Save as otherwise defined, words and expressions used in this announcement have the meanings
given to them in the Programme Memorandum and for purposes of the Conditions.
WHEREAS:
1. Aveng Africa Proprietary Limited, the Obligor in respect of the Underlying Assets under the
Transaction (the "Relevant Underlying Assets" and the "Relevant Transaction") pursuant to
which the Relevant Notes were issued, Aveng Limited, the Issuer and others have concluded
an agreement (which agreement is conditional, among other things, on the resolutions
described herein being passed by the requisite majorities) pursuant to which:
(a) the Conditions are to be amended so as to include an additional early redemption
option on the terms set out below; and
(b) the Issuer and the Security SPV for the Relevant Transaction would need to be
authorised to amend the agreements comprising the Relevant Underlying Assets and
the Transaction Documents relating to the Relevant Transaction (the "Relevant
Transaction Documents") in order to give effect to the exercise of such proposed new
early redemption option, if exercised.
2. Accordingly, the Issuer hereby presents this request to the Relevant Noteholders.
3. In respect of the request in paragraph 1(a): in terms of Condition 22 of the Relevant Notes and
in relation to each Class of Voting Counterparties under the Relevant Transaction, the Issuer
must, after obtaining conditional formal approval from the JSE Limited (“JSE”) on the amended
Conditions, obtain the prior approval of at least 66.67% (sixty six comma six seven percent)
(the "Required Approval Percentage") of voting rights entitled to be exercised by Voting
Counterparties of a particular Class of Voting Counterparties (which, for purposes of this
request, are the Relevant Noteholders) by either:
(a) notice and written consent:
(i) giving notice of the intention to make such amendment to all of the affected
Voting Counterparties (being the Relevant Noteholders) in accordance with
Condition 20; and
(ii) a written consent to, or written agreement effecting, the proposed
amendments and signed by or on behalf of the Issuer and by or on behalf of
the members of the relevant Class of Noteholders (being the Relevant
Noteholders) holding not less than 66.67% (sixty six comma six seven percent)
of the Outstanding Principal Amount of the Notes (being the Relevant Notes)

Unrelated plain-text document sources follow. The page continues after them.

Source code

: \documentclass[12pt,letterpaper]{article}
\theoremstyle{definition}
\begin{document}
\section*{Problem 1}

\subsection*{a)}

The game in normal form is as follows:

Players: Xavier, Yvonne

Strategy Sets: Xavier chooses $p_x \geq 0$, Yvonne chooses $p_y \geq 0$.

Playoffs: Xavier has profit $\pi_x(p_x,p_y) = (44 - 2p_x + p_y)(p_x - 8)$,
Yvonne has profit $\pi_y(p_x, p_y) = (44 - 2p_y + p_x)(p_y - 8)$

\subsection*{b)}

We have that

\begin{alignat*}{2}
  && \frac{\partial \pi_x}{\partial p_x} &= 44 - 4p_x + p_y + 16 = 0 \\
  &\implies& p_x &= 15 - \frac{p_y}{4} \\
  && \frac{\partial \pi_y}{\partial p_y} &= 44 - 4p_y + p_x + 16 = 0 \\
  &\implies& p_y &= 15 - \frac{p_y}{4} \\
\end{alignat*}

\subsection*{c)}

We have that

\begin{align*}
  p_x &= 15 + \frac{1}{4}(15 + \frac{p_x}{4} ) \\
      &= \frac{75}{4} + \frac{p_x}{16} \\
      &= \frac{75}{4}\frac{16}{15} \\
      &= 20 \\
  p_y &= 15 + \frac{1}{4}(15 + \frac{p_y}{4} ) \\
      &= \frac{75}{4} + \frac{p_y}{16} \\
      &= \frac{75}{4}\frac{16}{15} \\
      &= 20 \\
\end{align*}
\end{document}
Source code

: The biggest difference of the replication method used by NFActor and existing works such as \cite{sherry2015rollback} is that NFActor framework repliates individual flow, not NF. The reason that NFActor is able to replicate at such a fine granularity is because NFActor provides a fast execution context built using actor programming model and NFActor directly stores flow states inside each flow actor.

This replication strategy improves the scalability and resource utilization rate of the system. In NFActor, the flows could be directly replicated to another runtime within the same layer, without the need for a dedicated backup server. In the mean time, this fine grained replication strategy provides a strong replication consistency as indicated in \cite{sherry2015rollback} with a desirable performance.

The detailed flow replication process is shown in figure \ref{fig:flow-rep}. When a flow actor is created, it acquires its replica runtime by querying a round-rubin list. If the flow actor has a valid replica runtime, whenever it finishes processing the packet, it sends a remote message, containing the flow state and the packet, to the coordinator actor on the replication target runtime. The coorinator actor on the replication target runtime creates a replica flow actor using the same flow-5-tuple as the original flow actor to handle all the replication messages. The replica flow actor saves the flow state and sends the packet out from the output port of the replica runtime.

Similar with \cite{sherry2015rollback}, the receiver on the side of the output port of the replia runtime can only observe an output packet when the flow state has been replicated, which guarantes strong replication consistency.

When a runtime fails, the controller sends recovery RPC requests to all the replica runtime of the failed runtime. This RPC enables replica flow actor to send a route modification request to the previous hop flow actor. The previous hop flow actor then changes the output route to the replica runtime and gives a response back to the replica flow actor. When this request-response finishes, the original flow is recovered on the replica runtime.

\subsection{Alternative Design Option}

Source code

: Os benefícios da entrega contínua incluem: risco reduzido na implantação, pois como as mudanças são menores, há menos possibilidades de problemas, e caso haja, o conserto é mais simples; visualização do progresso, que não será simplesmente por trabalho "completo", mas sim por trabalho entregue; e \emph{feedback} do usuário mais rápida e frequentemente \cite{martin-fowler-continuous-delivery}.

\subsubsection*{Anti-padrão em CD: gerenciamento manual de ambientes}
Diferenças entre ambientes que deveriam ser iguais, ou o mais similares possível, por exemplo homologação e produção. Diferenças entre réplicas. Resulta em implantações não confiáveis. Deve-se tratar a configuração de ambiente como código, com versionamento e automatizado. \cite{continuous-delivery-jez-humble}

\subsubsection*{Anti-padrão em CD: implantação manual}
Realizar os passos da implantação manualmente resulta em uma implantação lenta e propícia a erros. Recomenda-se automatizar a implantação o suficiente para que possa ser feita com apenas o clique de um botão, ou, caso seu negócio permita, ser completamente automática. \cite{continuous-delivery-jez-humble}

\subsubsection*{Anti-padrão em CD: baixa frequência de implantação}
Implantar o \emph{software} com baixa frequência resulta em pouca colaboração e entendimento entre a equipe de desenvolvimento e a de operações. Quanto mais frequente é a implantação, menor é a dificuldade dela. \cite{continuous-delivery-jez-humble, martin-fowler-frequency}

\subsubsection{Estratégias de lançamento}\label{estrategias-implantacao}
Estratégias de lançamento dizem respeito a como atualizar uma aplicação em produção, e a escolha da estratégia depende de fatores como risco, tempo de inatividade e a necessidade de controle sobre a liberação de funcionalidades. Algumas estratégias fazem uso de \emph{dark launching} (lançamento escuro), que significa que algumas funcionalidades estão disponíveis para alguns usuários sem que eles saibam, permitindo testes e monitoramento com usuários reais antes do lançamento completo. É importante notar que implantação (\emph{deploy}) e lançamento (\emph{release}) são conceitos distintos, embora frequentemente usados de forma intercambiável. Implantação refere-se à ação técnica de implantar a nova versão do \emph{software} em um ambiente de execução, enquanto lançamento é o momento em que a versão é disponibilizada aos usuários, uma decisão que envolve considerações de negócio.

entitled to vote on the matter; or
(b) sending a written notice, together with the amended Conditions or any supplement
to the Conditions to all of the affected Voting Counterparties (being the Relevant
Noteholders) requesting approval of the amendments by way of an Extraordinary
Resolution passed either at a meeting of the relevant Voting Counterparties (being
the Relevant Noteholders) or by written extraordinary resolution in accordance with
the relevant provisions of Condition 21.
4. Condition 22 of the Relevant Notes further provides that:
(a) any amendment to any Programme Document or any Relevant Transaction Document
to which the Issuer is a Party, may only be made with the prior written consent of the
relevant Security SPV considering the position of Voting Counterparties of the
Relevant Transaction (being the Relevant Noteholders) in general; and
(b) unless specifically specified to the contrary, any amendment to the Conditions of the
Relevant Notes and/or any Transaction Document shall only affect the Transaction
and the Transaction Documents to which such Transaction relates (being the Relevant
Transaction and the Relevant Transaction Documents respectively) and shall not have
any effect on the documents and/or conditions applicable to any other Transaction.

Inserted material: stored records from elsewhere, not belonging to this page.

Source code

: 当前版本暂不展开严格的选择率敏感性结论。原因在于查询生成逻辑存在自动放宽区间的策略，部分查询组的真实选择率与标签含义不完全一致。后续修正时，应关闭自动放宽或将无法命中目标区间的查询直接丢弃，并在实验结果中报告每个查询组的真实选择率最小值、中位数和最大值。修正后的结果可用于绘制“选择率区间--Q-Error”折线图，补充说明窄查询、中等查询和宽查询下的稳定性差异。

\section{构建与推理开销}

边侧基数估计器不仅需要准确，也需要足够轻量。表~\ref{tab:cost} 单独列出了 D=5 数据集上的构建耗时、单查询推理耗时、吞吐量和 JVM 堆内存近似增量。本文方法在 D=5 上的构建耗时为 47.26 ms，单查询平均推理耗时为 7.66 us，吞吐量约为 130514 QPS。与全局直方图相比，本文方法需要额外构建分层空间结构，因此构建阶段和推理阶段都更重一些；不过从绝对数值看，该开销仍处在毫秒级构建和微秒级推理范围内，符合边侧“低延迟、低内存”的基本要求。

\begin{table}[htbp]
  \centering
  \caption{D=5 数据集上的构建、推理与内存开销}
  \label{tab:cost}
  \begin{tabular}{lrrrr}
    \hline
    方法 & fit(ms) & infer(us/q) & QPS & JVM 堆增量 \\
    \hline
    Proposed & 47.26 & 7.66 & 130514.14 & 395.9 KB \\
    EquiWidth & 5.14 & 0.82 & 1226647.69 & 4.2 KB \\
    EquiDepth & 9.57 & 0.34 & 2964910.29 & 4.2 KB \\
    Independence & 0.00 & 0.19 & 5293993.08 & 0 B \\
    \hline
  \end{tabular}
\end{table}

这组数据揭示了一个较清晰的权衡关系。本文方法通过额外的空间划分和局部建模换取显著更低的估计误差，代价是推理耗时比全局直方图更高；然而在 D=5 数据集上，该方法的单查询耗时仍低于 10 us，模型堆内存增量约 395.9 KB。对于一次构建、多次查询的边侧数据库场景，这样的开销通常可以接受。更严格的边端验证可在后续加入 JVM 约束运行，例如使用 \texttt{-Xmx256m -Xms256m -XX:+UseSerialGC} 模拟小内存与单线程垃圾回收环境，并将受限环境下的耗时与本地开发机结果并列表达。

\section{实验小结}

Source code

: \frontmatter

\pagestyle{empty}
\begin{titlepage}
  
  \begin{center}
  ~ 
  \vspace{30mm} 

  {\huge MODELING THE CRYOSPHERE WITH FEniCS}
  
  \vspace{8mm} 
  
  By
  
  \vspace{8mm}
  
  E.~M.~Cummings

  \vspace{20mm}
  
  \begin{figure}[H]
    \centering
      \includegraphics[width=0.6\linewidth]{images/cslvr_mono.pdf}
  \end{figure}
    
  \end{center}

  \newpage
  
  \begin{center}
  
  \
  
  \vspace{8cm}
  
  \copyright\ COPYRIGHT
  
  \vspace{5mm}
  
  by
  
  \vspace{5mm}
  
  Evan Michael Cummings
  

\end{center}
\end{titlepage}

5. In respect of the request in paragraph 1(b): in terms of Condition 21 of the Relevant Notes, a
particular Class of Voting Counterparties (which, for purposes of this request, are the Relevant
Noteholders) may give instructions to the relevant Security SPV or the Issuer in respect of any
matter not covered in the Conditions or in the Relevant Transaction Documents by Ordinary
Resolution of the Voting Counterparties (being the Relevant Noteholders) passed either at a
meeting of the relevant Voting Counterparties or by written resolution in accordance with the
relevant provisions of Condition 21.
6. The Issuer requires more flexibility in relation to early redemption options following
discussions with Aveng and the majority of the holders of the Relevant Notes.
7. Accordingly, the Issuer hereby requests that each Series of Relevant Noteholders approve the
Resolutions (set out below).
IT IS RESOLVED THAT
Resolutions in respect of Notes with stock code number ING383:
Extraordinary Resolution 1
The Noteholders hereby approve and consent to the amendment of the terms and
conditions of the Notes with stock code ING383 (ISIN ZAG000154048) so as to include
an additional early redemption option in accordance with the terms set out in
Annexure A to the notice requesting written extraordinary resolution dated 12 January
2021.
Ordinary Resolution 1
The Noteholders further instruct and authorise the Issuer and the Security SPV (a) to
amend the agreements comprising the Underlying Assets and the Transaction
Documents relating to the Notes with stock code ING383 (ISIN ZAG000154048) in order
to give effect to the exercise of such proposed new early redemption option, if
exercised, and (b) to conclude whatever agreements or documents may be required in
order to give effect to these resolutions.
Resolutions in respect of Notes with stock code number ING384:
Extraordinary Resolution 1
The Noteholders hereby approve and consent to the amendment of the terms and
conditions of the Notes with stock code ING384 (ISIN ZAG000154055) so as to include
an additional early redemption option in accordance with the terms set out in
Annexure A to the notice requesting written extraordinary resolution dated 12 January
2021.
Ordinary Resolution 1
The Noteholders further instruct and authorise the Issuer and the Security SPV (a) to
amend the agreements comprising the Underlying Assets and the Transaction
Documents relating to the Notes with stock code ING384 (ISIN ZAG000154055) in order
to give effect to the exercise of such proposed new early redemption option, if
exercised, and (b) to conclude whatever agreements or documents may be required in
order to give effect to these resolutions.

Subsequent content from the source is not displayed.